-- Opening Marker --
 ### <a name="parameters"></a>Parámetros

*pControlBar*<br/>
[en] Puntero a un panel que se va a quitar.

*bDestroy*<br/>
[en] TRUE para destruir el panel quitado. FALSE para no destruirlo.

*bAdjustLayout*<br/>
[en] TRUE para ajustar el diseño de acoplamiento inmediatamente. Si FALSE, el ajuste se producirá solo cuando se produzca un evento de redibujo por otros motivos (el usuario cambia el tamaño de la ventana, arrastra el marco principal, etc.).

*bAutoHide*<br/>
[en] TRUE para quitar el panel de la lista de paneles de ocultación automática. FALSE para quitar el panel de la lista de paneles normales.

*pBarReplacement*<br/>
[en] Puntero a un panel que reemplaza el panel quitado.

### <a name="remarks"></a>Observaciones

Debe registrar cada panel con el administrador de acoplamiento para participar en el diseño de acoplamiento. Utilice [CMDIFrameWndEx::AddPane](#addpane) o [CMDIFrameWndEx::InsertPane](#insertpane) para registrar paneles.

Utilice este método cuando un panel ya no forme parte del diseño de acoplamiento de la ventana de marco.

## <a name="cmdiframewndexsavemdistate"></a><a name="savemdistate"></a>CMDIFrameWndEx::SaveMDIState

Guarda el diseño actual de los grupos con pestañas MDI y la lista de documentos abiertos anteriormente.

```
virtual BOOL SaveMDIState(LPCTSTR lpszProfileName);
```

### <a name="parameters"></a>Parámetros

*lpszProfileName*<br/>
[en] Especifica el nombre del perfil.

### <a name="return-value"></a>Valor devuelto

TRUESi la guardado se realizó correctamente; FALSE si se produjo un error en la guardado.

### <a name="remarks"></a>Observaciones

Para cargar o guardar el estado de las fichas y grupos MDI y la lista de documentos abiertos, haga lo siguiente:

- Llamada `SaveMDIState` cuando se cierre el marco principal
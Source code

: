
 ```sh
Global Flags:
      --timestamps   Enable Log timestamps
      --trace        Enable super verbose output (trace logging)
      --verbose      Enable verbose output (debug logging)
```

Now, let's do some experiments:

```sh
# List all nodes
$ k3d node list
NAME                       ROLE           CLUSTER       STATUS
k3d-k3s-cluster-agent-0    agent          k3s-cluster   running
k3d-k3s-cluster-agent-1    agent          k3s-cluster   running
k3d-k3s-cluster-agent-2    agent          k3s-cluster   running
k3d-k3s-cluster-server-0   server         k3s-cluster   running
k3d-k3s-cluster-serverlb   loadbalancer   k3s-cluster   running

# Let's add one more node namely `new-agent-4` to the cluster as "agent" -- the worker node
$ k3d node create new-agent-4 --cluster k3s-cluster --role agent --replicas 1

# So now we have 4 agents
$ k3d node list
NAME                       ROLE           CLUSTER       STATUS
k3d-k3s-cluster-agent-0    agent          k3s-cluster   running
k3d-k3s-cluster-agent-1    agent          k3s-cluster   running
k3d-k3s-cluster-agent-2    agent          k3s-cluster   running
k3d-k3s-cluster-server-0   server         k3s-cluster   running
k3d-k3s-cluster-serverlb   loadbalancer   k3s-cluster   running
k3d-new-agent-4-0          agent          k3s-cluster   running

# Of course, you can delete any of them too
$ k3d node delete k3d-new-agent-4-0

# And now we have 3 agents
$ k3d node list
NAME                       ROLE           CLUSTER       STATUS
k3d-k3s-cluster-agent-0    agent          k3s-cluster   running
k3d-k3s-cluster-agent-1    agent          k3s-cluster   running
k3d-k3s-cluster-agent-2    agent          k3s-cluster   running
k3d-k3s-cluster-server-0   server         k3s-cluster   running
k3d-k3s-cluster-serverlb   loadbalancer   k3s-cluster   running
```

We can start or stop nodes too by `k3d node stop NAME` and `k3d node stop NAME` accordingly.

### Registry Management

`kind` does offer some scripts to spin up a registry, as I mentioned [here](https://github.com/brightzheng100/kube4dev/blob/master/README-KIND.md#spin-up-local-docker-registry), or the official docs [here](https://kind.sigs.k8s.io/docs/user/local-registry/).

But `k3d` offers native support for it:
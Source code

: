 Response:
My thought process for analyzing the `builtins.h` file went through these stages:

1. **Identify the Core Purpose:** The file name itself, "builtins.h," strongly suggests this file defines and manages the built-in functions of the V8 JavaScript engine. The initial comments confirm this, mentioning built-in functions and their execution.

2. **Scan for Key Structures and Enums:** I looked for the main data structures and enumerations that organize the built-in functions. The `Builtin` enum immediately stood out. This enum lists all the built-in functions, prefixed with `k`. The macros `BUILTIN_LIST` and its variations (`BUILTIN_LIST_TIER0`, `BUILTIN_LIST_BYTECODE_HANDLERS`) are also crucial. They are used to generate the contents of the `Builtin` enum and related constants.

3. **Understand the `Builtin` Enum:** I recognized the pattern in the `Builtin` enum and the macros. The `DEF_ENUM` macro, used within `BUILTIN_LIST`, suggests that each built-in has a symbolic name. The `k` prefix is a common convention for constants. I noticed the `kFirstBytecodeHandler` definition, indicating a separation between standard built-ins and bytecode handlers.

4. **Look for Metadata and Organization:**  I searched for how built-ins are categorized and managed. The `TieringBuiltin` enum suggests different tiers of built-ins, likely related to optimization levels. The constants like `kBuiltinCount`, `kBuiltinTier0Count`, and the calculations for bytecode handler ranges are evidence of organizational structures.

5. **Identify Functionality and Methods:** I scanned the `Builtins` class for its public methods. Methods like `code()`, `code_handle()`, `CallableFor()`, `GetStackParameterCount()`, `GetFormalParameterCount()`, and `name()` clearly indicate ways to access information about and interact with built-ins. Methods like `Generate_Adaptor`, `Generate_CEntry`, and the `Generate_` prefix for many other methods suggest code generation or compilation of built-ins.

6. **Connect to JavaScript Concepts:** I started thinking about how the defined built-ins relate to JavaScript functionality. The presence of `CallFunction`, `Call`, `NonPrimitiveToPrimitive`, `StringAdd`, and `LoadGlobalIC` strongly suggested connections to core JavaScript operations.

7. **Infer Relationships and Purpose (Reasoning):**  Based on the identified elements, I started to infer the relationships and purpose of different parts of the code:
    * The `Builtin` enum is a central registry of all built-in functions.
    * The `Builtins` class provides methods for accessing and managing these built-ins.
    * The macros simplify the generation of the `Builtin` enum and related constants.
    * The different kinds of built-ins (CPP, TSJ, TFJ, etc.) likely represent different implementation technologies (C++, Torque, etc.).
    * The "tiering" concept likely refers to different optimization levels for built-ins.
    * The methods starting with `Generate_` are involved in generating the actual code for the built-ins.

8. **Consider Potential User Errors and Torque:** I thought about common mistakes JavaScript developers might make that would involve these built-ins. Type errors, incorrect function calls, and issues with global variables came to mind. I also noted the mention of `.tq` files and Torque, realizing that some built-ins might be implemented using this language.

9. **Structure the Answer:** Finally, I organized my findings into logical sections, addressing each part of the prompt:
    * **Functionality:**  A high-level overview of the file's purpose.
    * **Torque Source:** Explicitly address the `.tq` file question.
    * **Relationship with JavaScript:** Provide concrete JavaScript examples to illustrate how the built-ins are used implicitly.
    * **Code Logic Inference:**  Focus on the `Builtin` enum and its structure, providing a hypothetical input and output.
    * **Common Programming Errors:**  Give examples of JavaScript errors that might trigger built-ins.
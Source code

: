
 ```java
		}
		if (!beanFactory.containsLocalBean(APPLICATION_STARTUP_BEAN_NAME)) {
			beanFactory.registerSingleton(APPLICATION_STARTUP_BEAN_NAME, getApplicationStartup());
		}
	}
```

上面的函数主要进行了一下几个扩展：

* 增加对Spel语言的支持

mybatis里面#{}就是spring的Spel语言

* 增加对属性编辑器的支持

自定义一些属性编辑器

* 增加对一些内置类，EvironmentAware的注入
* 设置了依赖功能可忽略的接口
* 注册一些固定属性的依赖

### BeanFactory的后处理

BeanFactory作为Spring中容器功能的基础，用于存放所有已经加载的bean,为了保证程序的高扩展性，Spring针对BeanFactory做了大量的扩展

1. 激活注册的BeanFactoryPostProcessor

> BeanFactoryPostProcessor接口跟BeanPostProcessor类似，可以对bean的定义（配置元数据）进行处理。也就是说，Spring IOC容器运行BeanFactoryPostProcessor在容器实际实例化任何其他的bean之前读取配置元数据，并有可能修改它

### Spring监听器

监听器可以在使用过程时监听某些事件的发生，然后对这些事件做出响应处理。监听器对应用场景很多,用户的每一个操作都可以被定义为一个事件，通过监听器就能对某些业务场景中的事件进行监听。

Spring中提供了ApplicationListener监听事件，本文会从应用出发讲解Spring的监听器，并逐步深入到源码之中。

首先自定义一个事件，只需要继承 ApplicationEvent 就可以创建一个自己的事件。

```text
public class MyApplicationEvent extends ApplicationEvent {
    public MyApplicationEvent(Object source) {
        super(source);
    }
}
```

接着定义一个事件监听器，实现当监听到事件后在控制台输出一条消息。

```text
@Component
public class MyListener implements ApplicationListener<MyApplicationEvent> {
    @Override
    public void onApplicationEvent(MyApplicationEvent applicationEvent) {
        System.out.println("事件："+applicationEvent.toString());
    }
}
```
-- Closing Marker --
EXERCISE DETAILS:
Among the lines of the data, which ones contain the word "Enable"? Show them.

WRITTEN RESPONSE:
      --timestamps   Enable Log timestamps
      --trace        Enable super verbose output (trace logging)
      --verbose      Enable verbose output (debug logging)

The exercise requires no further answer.